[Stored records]
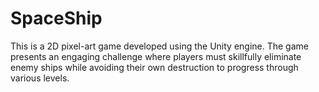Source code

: # SpaceShip
This is a 2D pixel-art game developed using the Unity engine. The game presents an engaging challenge where players must skillfully eliminate enemy ships while avoiding their own destruction to progress through various levels.
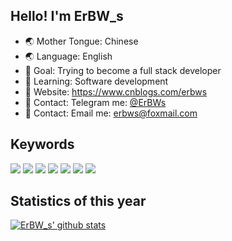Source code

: ## Hello! I'm ErBW_s

- 🌏️ Mother Tongue:   Chinese
- 🌏️ Language:        English
- 🎯 Goal:            Trying to become a full stack developer
- 🧐 Learning:        Software development
- 📑 Website:         https://www.cnblogs.com/erbws
- 💬 Contact:         Telegram me: [@ErBWs](https://t.me/ErBWs)
- 💬 Contact:         Email me: erbws@foxmail.com

## Keywords

<div>
  <img src="https://ziadoua.github.io/m3-Markdown-Badges/badges/C/c1.svg">
  <img src="https://ziadoua.github.io/m3-Markdown-Badges/badges/C++/c++2.svg">
  <img src="https://ziadoua.github.io/m3-Markdown-Badges/badges/Dart/dart3.svg">
  <img src="https://ziadoua.github.io/m3-Markdown-Badges/badges/Flutter/flutter3.svg">
  <img src="https://ziadoua.github.io/m3-Markdown-Badges/badges/Git/git1.svg">
  <img src="https://ziadoua.github.io/m3-Markdown-Badges/badges/macOS/macos3.svg">
  <img src="https://ziadoua.github.io/m3-Markdown-Badges/badges/DaVinciResolve/davinciresolve2.svg">
</div>

## Statistics of this year

<a href="https://github.com/ErBWs">
  <img align="center" alt="ErBW_s' github stats" src="https://github-readme-stats.vercel.app/api?username=ErBWs&hide_title=true&hide_border=true&show_icons=true&include_all_commits=true&line_height=21&bg_color=0,EC6C6C,FFD479,FFFC79,73FA79&theme=graywhite&locale=en"/>
</a>

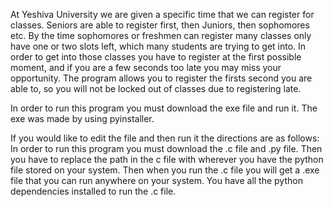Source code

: At Yeshiva University we are given a specific time that we can register for classes. Seniors are able to register first, then Juniors, then sophomores etc.
By the time sophomores or freshmen can register many classes only have one or two slots left, which many students are trying to get into. In order to get into those classes you have to register at the first possible moment, and if you are a few seconds too late you may miss your opportunity.
The program allows you to register the firsts second you are able to, so you will not be locked out of classes due to registering late.

In order to run this program you must download the exe file and run it. The exe was made by using pyinstaller.

If you would like to edit the file and then run it the directions are as follows:
In order to run this program you must download the .c file and .py file. Then you have to replace the path in the c file with wherever you have the python file stored on your system. Then when you run the .c file you will get a .exe file that you can run anywhere on your system. You have all the python dependencies installed to run the .c file.
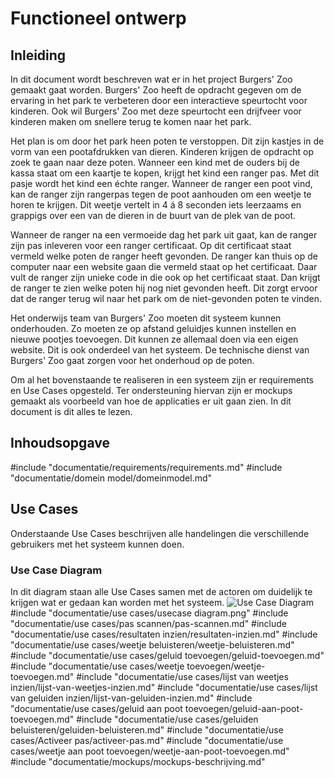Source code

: # Functioneel ontwerp
## Inleiding
In dit document wordt beschreven wat er in het project Burgers' Zoo gemaakt gaat worden. Burgers' Zoo heeft de opdracht gegeven om de ervaring in het park te verbeteren door een interactieve speurtocht voor kinderen. Ook wil Burgers' Zoo met deze speurtocht een drijfveer voor kinderen maken om snellere terug te komen naar het park.

Het plan is om door het park heen poten te verstoppen. Dit zijn kastjes in de vorm van een pootafdrukken van dieren. Kinderen krijgen de opdracht op zoek te gaan naar deze poten. Wanneer een kind met de ouders bij de kassa staat om een kaartje te kopen, krijgt het kind een ranger pas. Met dit pasje wordt het kind een échte ranger. Wanneer de ranger een poot vind, kan de ranger zijn rangerpas tegen de poot aanhouden om een weetje te horen te krijgen. Dit weetje vertelt in 4 á 8 seconden iets leerzaams en grappigs over een van de dieren in de buurt van de plek van de poot.

Wanneer de ranger na een vermoeide dag het park uit gaat, kan de ranger zijn pas inleveren voor een ranger certificaat. Op dit certificaat staat vermeld welke poten de ranger heeft gevonden. De ranger kan thuis op de computer naar een website gaan die vermeld staat op het certificaat. Daar vult de ranger zijn unieke code in die ook op het certificaat staat. Dan krijgt de ranger te zien welke poten hij nog niet gevonden heeft. Dit zorgt ervoor dat de ranger terug wil naar het park om de niet-gevonden poten te vinden.

Het onderwijs team van Burgers' Zoo moeten dit systeem kunnen onderhouden. Zo moeten ze op afstand geluidjes kunnen instellen en nieuwe pootjes toevoegen. Dit kunnen ze allemaal doen via een eigen website. Dit is ook onderdeel van het systeem. De technische dienst van Burgers' Zoo gaat zorgen voor het onderhoud op de poten.

Om al het bovenstaande te realiseren in een systeem zijn er requirements en Use Cases opgesteld. Ter ondersteuning hiervan zijn er mockups gemaakt als voorbeeld van hoe de applicaties er uit gaan zien. In dit document is dit alles te lezen.
## Inhoudsopgave
<!-- toc -->
#include "documentatie/requirements/requirements.md"
#include "documentatie/domein model/domeinmodel.md"
## Use Cases
Onderstaande Use Cases beschrijven alle handelingen die verschillende gebruikers met het systeem kunnen doen.
### Use Case Diagram
In dit diagram staan alle Use Cases samen met de actoren om duidelijk te krijgen wat er gedaan kan worden met het systeem.
![Use Case Diagram](./images/usecase&#32;diagram.png)
#include "documentatie/use cases/usecase diagram.png"
#include "documentatie/use cases/pas scannen/pas-scannen.md"
#include "documentatie/use cases/resultaten inzien/resultaten-inzien.md"
#include "documentatie/use cases/weetje beluisteren/weetje-beluisteren.md"
#include "documentatie/use cases/geluid toevoegen/geluid-toevoegen.md"
#include "documentatie/use cases/weetje toevoegen/weetje-toevoegen.md"
#include "documentatie/use cases/lijst van weetjes inzien/lijst-van-weetjes-inzien.md"
#include "documentatie/use cases/lijst van geluiden inzien/lijst-van-geluiden-inzien.md"
#include "documentatie/use cases/geluid aan poot toevoegen/geluid-aan-poot-toevoegen.md"
#include "documentatie/use cases/geluiden beluisteren/geluiden-beluisteren.md"
#include "documentatie/use cases/Activeer pas/activeer-pas.md"
#include "documentatie/use cases/weetje aan poot toevoegen/weetje-aan-poot-toevoegen.md"
#include "documentatie/mockups/mockups-beschrijving.md"
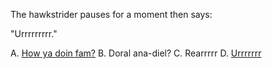 The hawkstrider pauses for a moment then says:

"Urrrrrrrrr."

A. [How ya doin fam?](../error/error.md)
B. Doral ana-diel?
C. Rearrrrr
D. [Urrrrrrr](../error/error.md)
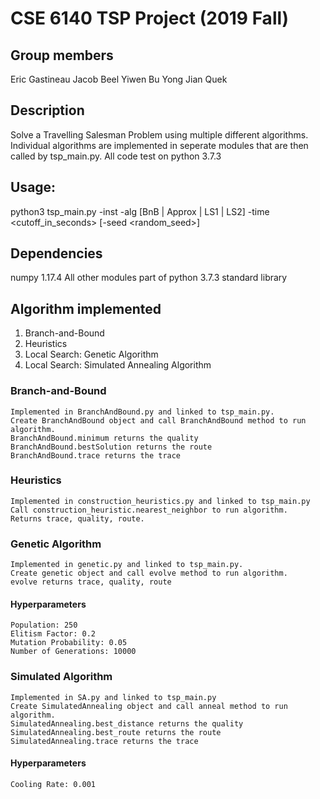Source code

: # CSE 6140 TSP Project (2019 Fall)

## Group members
Eric Gastineau
Jacob Beel
Yiwen Bu
Yong Jian Quek

## Description
Solve a Travelling Salesman Problem using multiple different algorithms. Individual algorithms are implemented in seperate modules that are then called by tsp_main.py.
All code test on python 3.7.3


## Usage:
python3 tsp_main.py -inst <filename>
                    -alg [BnB | Approx | LS1 | LS2]
                    -time <cutoff_in_seconds>
                    [-seed <random_seed>]

## Dependencies
numpy    1.17.4
All other modules part of python 3.7.3 standard library

## Algorithm implemented
1. Branch-and-Bound
2. Heuristics
3. Local Search: Genetic Algorithm
4. Local Search: Simulated Annealing Algorithm

### Branch-and-Bound
    Implemented in BranchAndBound.py and linked to tsp_main.py.
    Create BranchAndBound object and call BranchAndBound method to run algorithm. 
    BranchAndBound.minimum returns the quality
    BranchAndBound.bestSolution returns the route
    BranchAndBound.trace returns the trace
### Heuristics
    Implemented in construction_heuristics.py and linked to tsp_main.py
    Call construction_heuristic.nearest_neighbor to run algorithm.
    Returns trace, quality, route.
### Genetic Algorithm
    Implemented in genetic.py and linked to tsp_main.py.
    Create genetic object and call evolve method to run algorithm.
    evolve returns trace, quality, route
#### Hyperparameters
    Population: 250
    Elitism Factor: 0.2
    Mutation Probability: 0.05
    Number of Generations: 10000
### Simulated Algorithm
    Implemented in SA.py and linked to tsp_main.py
    Create SimulatedAnnealing object and call anneal method to run algorithm.
    SimulatedAnnealing.best_distance returns the quality
    SimulatedAnnealing.best_route returns the route
    SimulatedAnnealing.trace returns the trace 
#### Hyperparameters
    Cooling Rate: 0.001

[Requirement] Repeat the records above exactly, from the first line through the line that contains "Telegram me: [@ErBWs](https://t.me/ErBWs)", and leave out the pictures.

[Solution to the problem]
Source code

: # SpaceShip
This is a 2D pixel-art game developed using the Unity engine. The game presents an engaging challenge where players must skillfully eliminate enemy ships while avoiding their own destruction to progress through various levels.
Source code

: ## Hello! I'm ErBW_s

- 🌏️ Mother Tongue:   Chinese
- 🌏️ Language:        English
- 🎯 Goal:            Trying to become a full stack developer
- 🧐 Learning:        Software development
- 📑 Website:         https://www.cnblogs.com/erbws
- 💬 Contact:         Telegram me: [@ErBWs](https://t.me/ErBWs)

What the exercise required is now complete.